In 1945, Percy Spencer, an employee of Raytheon Company, was working with magnetrons. One day while working, he discovered that the peanut butter candy in his pant pockets had melted, leading years later to the invention of the microwave. Human development has been replete with such examples of chance or accidental discoveries—be it penicillin, Teflon or Vaseline—where we have been able to make uncanny connections and present new products to the world. The question today is not whether a human can work under the same context, but rather if a machine can make the same link. Since the advent of artificial intelligence and machine learning, humans have been trying to replicate human intelligence and consciousness. While progress has undoubtedly taken place, we are still far away from creating the ‘Bicentennial Man’. More importantly, many believe that in the pursuit of this endeavour, we have put science ahead of humanities.
Scott Hartley, a Silicon Valley venture capitalist, is one such person, who believes that the real test of our creation lies not only in advancing techies around the world, but also in bringing in more ‘fuzzies’ (humanities or arts graduates) to better our pursuit of knowledge and foster our understanding of the world. He argues that an amalgamation of the two can create a better world and that governments need to reverse the trend of favouring STEM (science, technology, engineering and math) over humanities, as a philosopher might be as important in the future as a coder.

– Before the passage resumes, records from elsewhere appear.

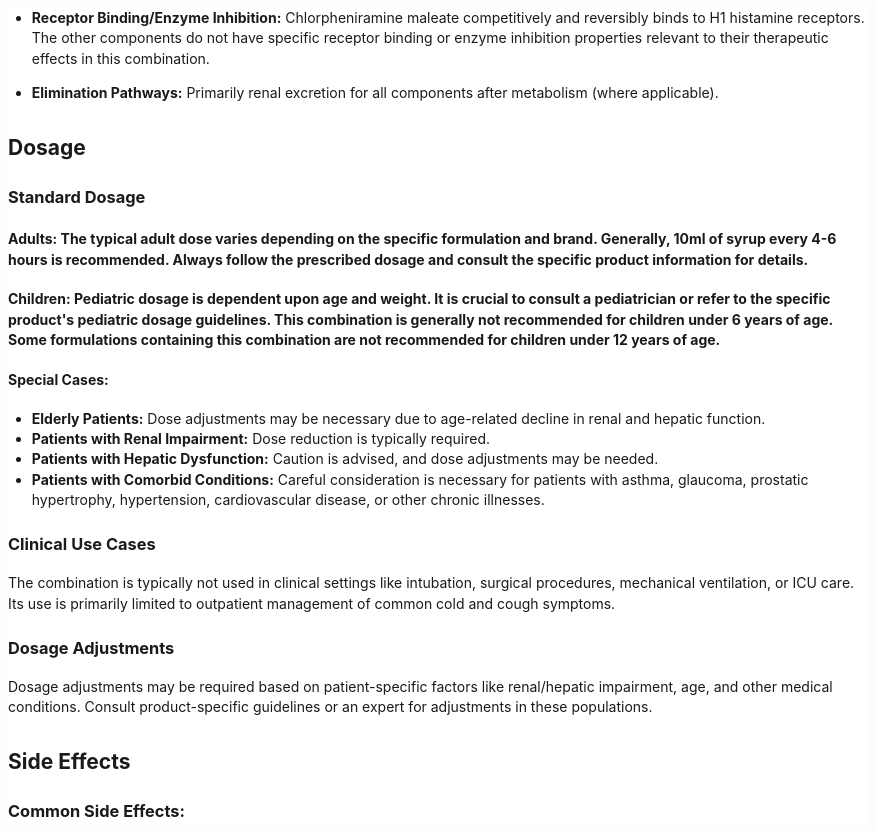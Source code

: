 
- **Receptor Binding/Enzyme Inhibition:** Chlorpheniramine maleate competitively and reversibly binds to H1 histamine receptors. The other components do not have specific receptor binding or enzyme inhibition properties relevant to their therapeutic effects in this combination.

- **Elimination Pathways:**  Primarily renal excretion for all components after metabolism (where applicable).

## **Dosage**

### **Standard Dosage**

#### **Adults:** The typical adult dose varies depending on the specific formulation and brand.  Generally, 10ml of syrup every 4-6 hours is recommended. Always follow the prescribed dosage and consult the specific product information for details.

#### **Children:** Pediatric dosage is dependent upon age and weight. It is crucial to consult a pediatrician or refer to the specific product's pediatric dosage guidelines. This combination is generally not recommended for children under 6 years of age. Some formulations containing this combination are not recommended for children under 12 years of age.


#### **Special Cases:**

- **Elderly Patients:**  Dose adjustments may be necessary due to age-related decline in renal and hepatic function.
- **Patients with Renal Impairment:**  Dose reduction is typically required.
- **Patients with Hepatic Dysfunction:** Caution is advised, and dose adjustments may be needed.
- **Patients with Comorbid Conditions:**  Careful consideration is necessary for patients with asthma, glaucoma, prostatic hypertrophy, hypertension, cardiovascular disease, or other chronic illnesses.

### **Clinical Use Cases**

The combination is typically not used in clinical settings like intubation, surgical procedures, mechanical ventilation, or ICU care. Its use is primarily limited to outpatient management of common cold and cough symptoms.

### **Dosage Adjustments**

Dosage adjustments may be required based on patient-specific factors like renal/hepatic impairment, age, and other medical conditions. Consult product-specific guidelines or an expert for adjustments in these populations.

## **Side Effects**

### **Common Side Effects:**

Hartley’s book The Fuzzy and the Techie: Why the Liberal Arts Will Rule the Digital World, hence, revolves around the ‘techie vs fuzzy’ debate. He puts forth enough examples to show how companies are innovating to accommodate both. This is best described with an illustration of Nissan, which is using the services of a psychologist to solve the self-driving car dilemma. Hartley connects this with the simple thought experiment known as the ‘trolley problem’. In the original case, a person is given a predicament, where he can either kill four people by keeping the trolley on the track or switch the path to kill another person. In the self-driving experiment, Nissan is trying to solve a similar problem to determine how the car should behave in such a scenario.
Hartley has divided the book into eight chapters to present similar dilemmas that companies are trying to solve and how people with fuzzy backgrounds are favoured over those with tech backgrounds. This is done in a systematic manner, presenting a problem in each of the chapters and then making it replete with stories to show the ethical dilemma that technology presents, which a techie alone may not be able to encounter. Hartley doesn’t dismiss the role of the techie. He is just arguing, like many others, to augment our education process to incorporate fuzzy skills.

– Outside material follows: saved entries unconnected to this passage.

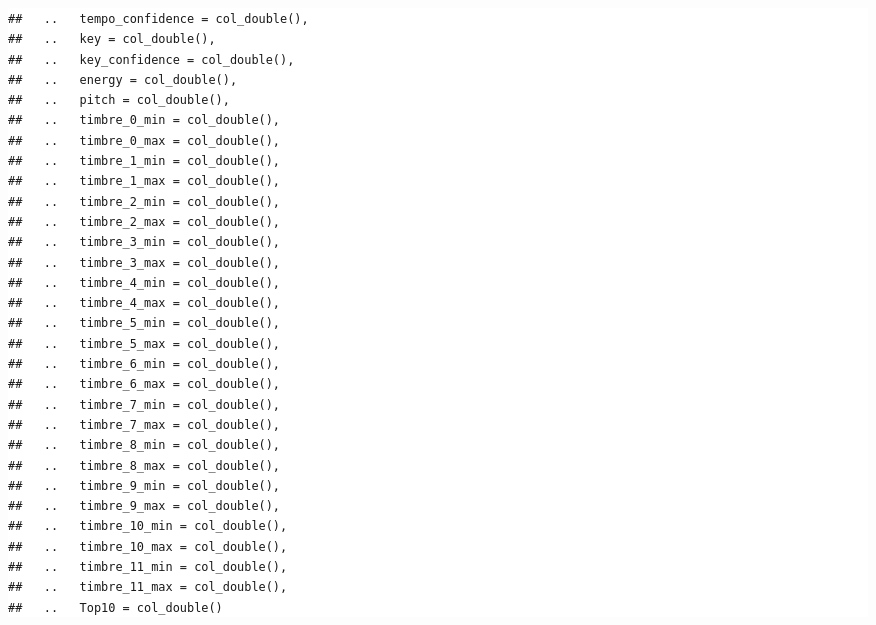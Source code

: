     ##   ..   tempo_confidence = col_double(),
    ##   ..   key = col_double(),
    ##   ..   key_confidence = col_double(),
    ##   ..   energy = col_double(),
    ##   ..   pitch = col_double(),
    ##   ..   timbre_0_min = col_double(),
    ##   ..   timbre_0_max = col_double(),
    ##   ..   timbre_1_min = col_double(),
    ##   ..   timbre_1_max = col_double(),
    ##   ..   timbre_2_min = col_double(),
    ##   ..   timbre_2_max = col_double(),
    ##   ..   timbre_3_min = col_double(),
    ##   ..   timbre_3_max = col_double(),
    ##   ..   timbre_4_min = col_double(),
    ##   ..   timbre_4_max = col_double(),
    ##   ..   timbre_5_min = col_double(),
    ##   ..   timbre_5_max = col_double(),
    ##   ..   timbre_6_min = col_double(),
    ##   ..   timbre_6_max = col_double(),
    ##   ..   timbre_7_min = col_double(),
    ##   ..   timbre_7_max = col_double(),
    ##   ..   timbre_8_min = col_double(),
    ##   ..   timbre_8_max = col_double(),
    ##   ..   timbre_9_min = col_double(),
    ##   ..   timbre_9_max = col_double(),
    ##   ..   timbre_10_min = col_double(),
    ##   ..   timbre_10_max = col_double(),
    ##   ..   timbre_11_min = col_double(),
    ##   ..   timbre_11_max = col_double(),
    ##   ..   Top10 = col_double()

The conclusion of the book is forgone, given the title. However, Hartley shies away from presenting a complete picture. Although the book does provide the reader with enlightening facts and reinforces the feeling as to why one can’t dismiss the humanities in pursuit of STEM, Hartley doesn’t expand on the proposition. He remains so embroiled in the parables that he misses the opportunity of raising many questions and presenting his view. More importantly, the author shies away from giving an overall view of problems like the future of work. Although he contends that AI and machine learning will erode jobs, he believes that many positions will be created as has happened in the past, completely ignoring the premise that the rate of job creation and destruction might not match in the future, leading to an erosion of work.

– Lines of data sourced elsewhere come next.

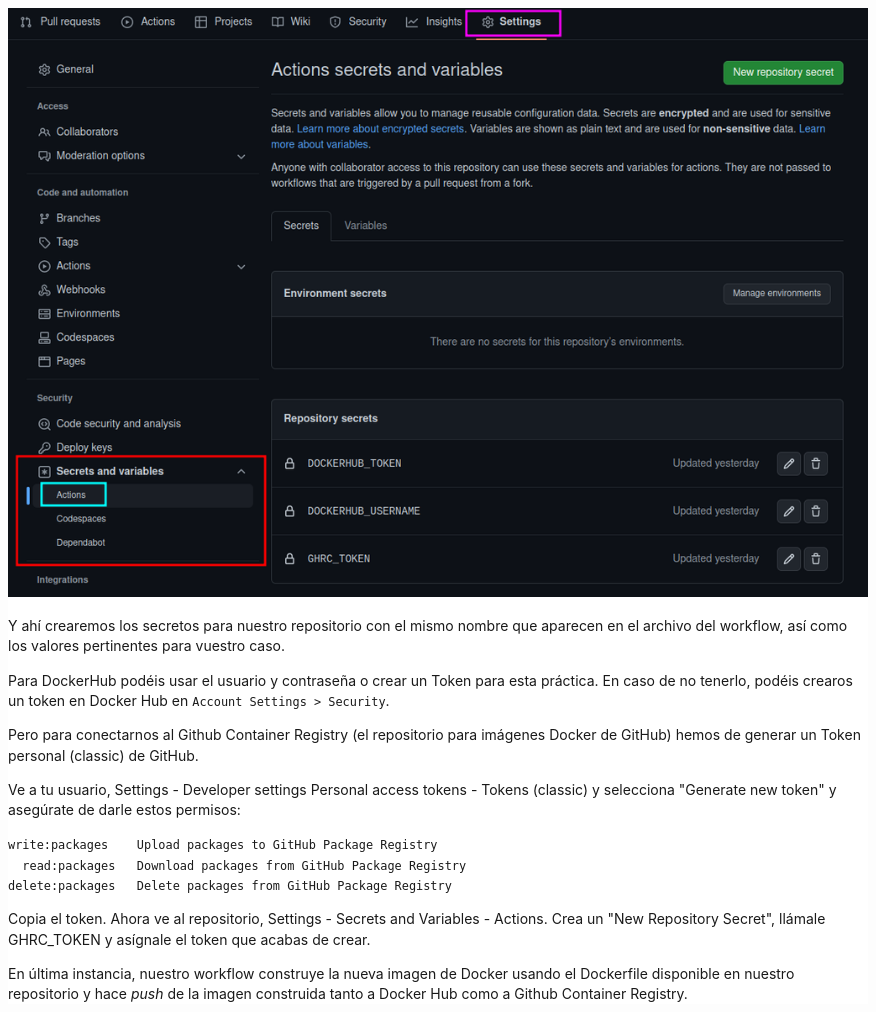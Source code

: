 ![](Ud8_img/7.1.Secrets.png)

Y ahí crearemos los secretos para nuestro repositorio con el mismo nombre que aparecen en el archivo del workflow, así como los valores pertinentes para vuestro caso.


Para DockerHub podéis usar el usuario y contraseña o crear un Token para esta práctica. En caso de no tenerlo, podéis crearos un token en Docker Hub en `Account Settings > Security`.


Pero para conectarnos al Github Container Registry (el repositorio para imágenes Docker de GitHub) hemos de generar un Token personal (classic) de GitHub.

Ve a tu usuario, Settings - Developer settings Personal access tokens - Tokens (classic) y selecciona "Generate new token" y asegúrate de darle estos permisos:

  ```
  write:packages    Upload packages to GitHub Package Registry
    read:packages   Download packages from GitHub Package Registry
  delete:packages   Delete packages from GitHub Package Registry
  ```

Copia el token. Ahora ve al repositorio, Settings - Secrets and Variables - Actions. Crea un "New Repository Secret", llámale GHRC_TOKEN y asígnale el token que acabas de crear.

En última instancia, nuestro workflow construye la nueva imagen de Docker usando el Dockerfile disponible en nuestro repositorio y hace *push* de la imagen construida tanto a Docker Hub como a Github Container Registry.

Overall, the book is a must-read for policymakers, parents trying to push children into STEM for want of opportunities, or anybody looking for trends in the industry. Despite its drawbacks, Hartley does present some eye-opening facts. Sample this: in the 1960s, Lotfi Zadeh of University of California, Berkeley, while working on the problem of computer understanding of natural language, advanced the concept of fuzzy logic to represent that natural language can’t be easily translated into an absolute term like 0 or 1. Over the years, the term has often been used in artificial intelligence to represent human consciousness, where the truth is said to lie between 0 and 1. While neural networks have been trying to replicate this, there has been little success. The world needs more of fuzzy logic to solve these problems and Hartley does an excellent job to give a preview of fuzzy logic at work.